#### REQUIREMENT
Each line below is to be copied out exactly, and none may be omitted.

Collected data entries:

________

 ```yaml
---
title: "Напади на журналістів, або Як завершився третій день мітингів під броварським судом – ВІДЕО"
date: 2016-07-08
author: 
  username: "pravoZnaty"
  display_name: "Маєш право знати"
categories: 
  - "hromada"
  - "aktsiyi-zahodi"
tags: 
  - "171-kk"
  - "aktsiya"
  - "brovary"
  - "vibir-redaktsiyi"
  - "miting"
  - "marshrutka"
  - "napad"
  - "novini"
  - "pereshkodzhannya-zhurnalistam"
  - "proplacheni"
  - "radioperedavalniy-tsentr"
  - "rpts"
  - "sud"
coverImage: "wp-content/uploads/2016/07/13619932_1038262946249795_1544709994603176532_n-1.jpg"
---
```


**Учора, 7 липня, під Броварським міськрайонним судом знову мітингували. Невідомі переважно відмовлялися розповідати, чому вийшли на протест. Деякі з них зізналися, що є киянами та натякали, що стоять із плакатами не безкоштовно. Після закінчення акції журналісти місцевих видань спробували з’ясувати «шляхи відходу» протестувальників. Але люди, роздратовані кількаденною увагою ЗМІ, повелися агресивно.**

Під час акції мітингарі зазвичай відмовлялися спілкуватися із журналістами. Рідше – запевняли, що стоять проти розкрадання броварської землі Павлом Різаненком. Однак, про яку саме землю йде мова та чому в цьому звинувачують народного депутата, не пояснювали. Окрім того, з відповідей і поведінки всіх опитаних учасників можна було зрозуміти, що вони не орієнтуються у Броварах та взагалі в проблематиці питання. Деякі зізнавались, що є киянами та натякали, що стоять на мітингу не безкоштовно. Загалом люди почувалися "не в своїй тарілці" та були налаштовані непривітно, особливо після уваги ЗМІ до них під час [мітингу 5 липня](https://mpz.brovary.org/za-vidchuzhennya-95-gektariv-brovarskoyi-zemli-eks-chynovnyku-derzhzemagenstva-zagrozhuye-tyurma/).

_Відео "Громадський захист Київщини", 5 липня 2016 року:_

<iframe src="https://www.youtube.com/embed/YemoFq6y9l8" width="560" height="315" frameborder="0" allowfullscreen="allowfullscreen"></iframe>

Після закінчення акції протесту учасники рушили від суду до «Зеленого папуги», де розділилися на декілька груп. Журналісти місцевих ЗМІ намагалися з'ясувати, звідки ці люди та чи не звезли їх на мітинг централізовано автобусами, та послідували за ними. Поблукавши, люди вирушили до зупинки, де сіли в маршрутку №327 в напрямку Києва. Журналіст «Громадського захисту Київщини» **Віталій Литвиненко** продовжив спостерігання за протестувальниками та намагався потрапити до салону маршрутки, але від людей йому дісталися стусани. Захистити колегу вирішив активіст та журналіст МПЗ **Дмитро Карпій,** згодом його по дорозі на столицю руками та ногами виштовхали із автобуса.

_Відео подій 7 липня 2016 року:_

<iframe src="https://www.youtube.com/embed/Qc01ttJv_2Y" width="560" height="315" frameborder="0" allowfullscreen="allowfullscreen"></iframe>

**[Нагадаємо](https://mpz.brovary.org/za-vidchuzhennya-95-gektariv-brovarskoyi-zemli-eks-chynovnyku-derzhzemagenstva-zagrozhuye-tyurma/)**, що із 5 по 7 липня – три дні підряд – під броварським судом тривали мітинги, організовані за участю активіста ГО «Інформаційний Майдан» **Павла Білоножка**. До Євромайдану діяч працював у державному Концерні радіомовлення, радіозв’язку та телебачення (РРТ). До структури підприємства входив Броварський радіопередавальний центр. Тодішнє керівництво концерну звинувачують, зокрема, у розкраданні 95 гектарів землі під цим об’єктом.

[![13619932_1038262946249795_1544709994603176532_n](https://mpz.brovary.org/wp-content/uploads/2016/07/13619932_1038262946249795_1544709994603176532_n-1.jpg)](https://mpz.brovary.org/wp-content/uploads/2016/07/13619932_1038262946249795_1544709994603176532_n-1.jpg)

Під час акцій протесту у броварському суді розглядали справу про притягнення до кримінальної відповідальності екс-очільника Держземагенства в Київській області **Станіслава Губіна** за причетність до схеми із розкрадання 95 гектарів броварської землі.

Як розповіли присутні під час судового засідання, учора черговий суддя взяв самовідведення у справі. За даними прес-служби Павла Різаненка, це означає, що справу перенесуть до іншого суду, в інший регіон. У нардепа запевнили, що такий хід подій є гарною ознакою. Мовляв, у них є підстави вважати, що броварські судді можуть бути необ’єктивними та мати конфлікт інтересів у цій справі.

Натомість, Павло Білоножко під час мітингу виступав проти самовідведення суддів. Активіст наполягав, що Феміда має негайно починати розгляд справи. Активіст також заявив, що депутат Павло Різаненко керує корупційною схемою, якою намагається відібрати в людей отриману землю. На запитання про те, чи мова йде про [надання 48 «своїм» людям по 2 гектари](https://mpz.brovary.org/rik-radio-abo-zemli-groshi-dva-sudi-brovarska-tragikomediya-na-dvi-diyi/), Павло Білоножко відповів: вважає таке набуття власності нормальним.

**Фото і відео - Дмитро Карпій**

________

#### SOLUTION TO THIS PROBLEM
 ```yaml
---
title: "Напади на журналістів, або Як завершився третій день мітингів під броварським судом – ВІДЕО"
date: 2016-07-08
author: 
  username: "pravoZnaty"
  display_name: "Маєш право знати"
categories: 
  - "hromada"
  - "aktsiyi-zahodi"
tags: 
  - "171-kk"
  - "aktsiya"
  - "brovary"
  - "vibir-redaktsiyi"
  - "miting"
  - "marshrutka"
  - "napad"
  - "novini"
  - "pereshkodzhannya-zhurnalistam"
  - "proplacheni"
  - "radioperedavalniy-tsentr"
  - "rpts"
  - "sud"
coverImage: "wp-content/uploads/2016/07/13619932_1038262946249795_1544709994603176532_n-1.jpg"
---
```


**Учора, 7 липня, під Броварським міськрайонним судом знову мітингували. Невідомі переважно відмовлялися розповідати, чому вийшли на протест. Деякі з них зізналися, що є киянами та натякали, що стоять із плакатами не безкоштовно. Після закінчення акції журналісти місцевих видань спробували з’ясувати «шляхи відходу» протестувальників. Але люди, роздратовані кількаденною увагою ЗМІ, повелися агресивно.**

Під час акції мітингарі зазвичай відмовлялися спілкуватися із журналістами. Рідше – запевняли, що стоять проти розкрадання броварської землі Павлом Різаненком. Однак, про яку саме землю йде мова та чому в цьому звинувачують народного депутата, не пояснювали. Окрім того, з відповідей і поведінки всіх опитаних учасників можна було зрозуміти, що вони не орієнтуються у Броварах та взагалі в проблематиці питання. Деякі зізнавались, що є киянами та натякали, що стоять на мітингу не безкоштовно. Загалом люди почувалися "не в своїй тарілці" та були налаштовані непривітно, особливо після уваги ЗМІ до них під час [мітингу 5 липня](https://mpz.brovary.org/za-vidchuzhennya-95-gektariv-brovarskoyi-zemli-eks-chynovnyku-derzhzemagenstva-zagrozhuye-tyurma/).

_Відео "Громадський захист Київщини", 5 липня 2016 року:_

<iframe src="https://www.youtube.com/embed/YemoFq6y9l8" width="560" height="315" frameborder="0" allowfullscreen="allowfullscreen"></iframe>

Після закінчення акції протесту учасники рушили від суду до «Зеленого папуги», де розділилися на декілька груп. Журналісти місцевих ЗМІ намагалися з'ясувати, звідки ці люди та чи не звезли їх на мітинг централізовано автобусами, та послідували за ними. Поблукавши, люди вирушили до зупинки, де сіли в маршрутку №327 в напрямку Києва. Журналіст «Громадського захисту Київщини» **Віталій Литвиненко** продовжив спостерігання за протестувальниками та намагався потрапити до салону маршрутки, але від людей йому дісталися стусани. Захистити колегу вирішив активіст та журналіст МПЗ **Дмитро Карпій,** згодом його по дорозі на столицю руками та ногами виштовхали із автобуса.

_Відео подій 7 липня 2016 року:_

<iframe src="https://www.youtube.com/embed/Qc01ttJv_2Y" width="560" height="315" frameborder="0" allowfullscreen="allowfullscreen"></iframe>

**[Нагадаємо](https://mpz.brovary.org/za-vidchuzhennya-95-gektariv-brovarskoyi-zemli-eks-chynovnyku-derzhzemagenstva-zagrozhuye-tyurma/)**, що із 5 по 7 липня – три дні підряд – під броварським судом тривали мітинги, організовані за участю активіста ГО «Інформаційний Майдан» **Павла Білоножка**. До Євромайдану діяч працював у державному Концерні радіомовлення, радіозв’язку та телебачення (РРТ). До структури підприємства входив Броварський радіопередавальний центр. Тодішнє керівництво концерну звинувачують, зокрема, у розкраданні 95 гектарів землі під цим об’єктом.

[![13619932_1038262946249795_1544709994603176532_n](https://mpz.brovary.org/wp-content/uploads/2016/07/13619932_1038262946249795_1544709994603176532_n-1.jpg)](https://mpz.brovary.org/wp-content/uploads/2016/07/13619932_1038262946249795_1544709994603176532_n-1.jpg)

Під час акцій протесту у броварському суді розглядали справу про притягнення до кримінальної відповідальності екс-очільника Держземагенства в Київській області **Станіслава Губіна** за причетність до схеми із розкрадання 95 гектарів броварської землі.

Як розповіли присутні під час судового засідання, учора черговий суддя взяв самовідведення у справі. За даними прес-служби Павла Різаненка, це означає, що справу перенесуть до іншого суду, в інший регіон. У нардепа запевнили, що такий хід подій є гарною ознакою. Мовляв, у них є підстави вважати, що броварські судді можуть бути необ’єктивними та мати конфлікт інтересів у цій справі.

Натомість, Павло Білоножко під час мітингу виступав проти самовідведення суддів. Активіст наполягав, що Феміда має негайно починати розгляд справи. Активіст також заявив, що депутат Павло Різаненко керує корупційною схемою, якою намагається відібрати в людей отриману землю. На запитання про те, чи мова йде про [надання 48 «своїм» людям по 2 гектари](https://mpz.brovary.org/rik-radio-abo-zemli-groshi-dva-sudi-brovarska-tragikomediya-na-dvi-diyi/), Павло Білоножко відповів: вважає таке набуття власності нормальним.

**Фото і відео - Дмитро Карпій**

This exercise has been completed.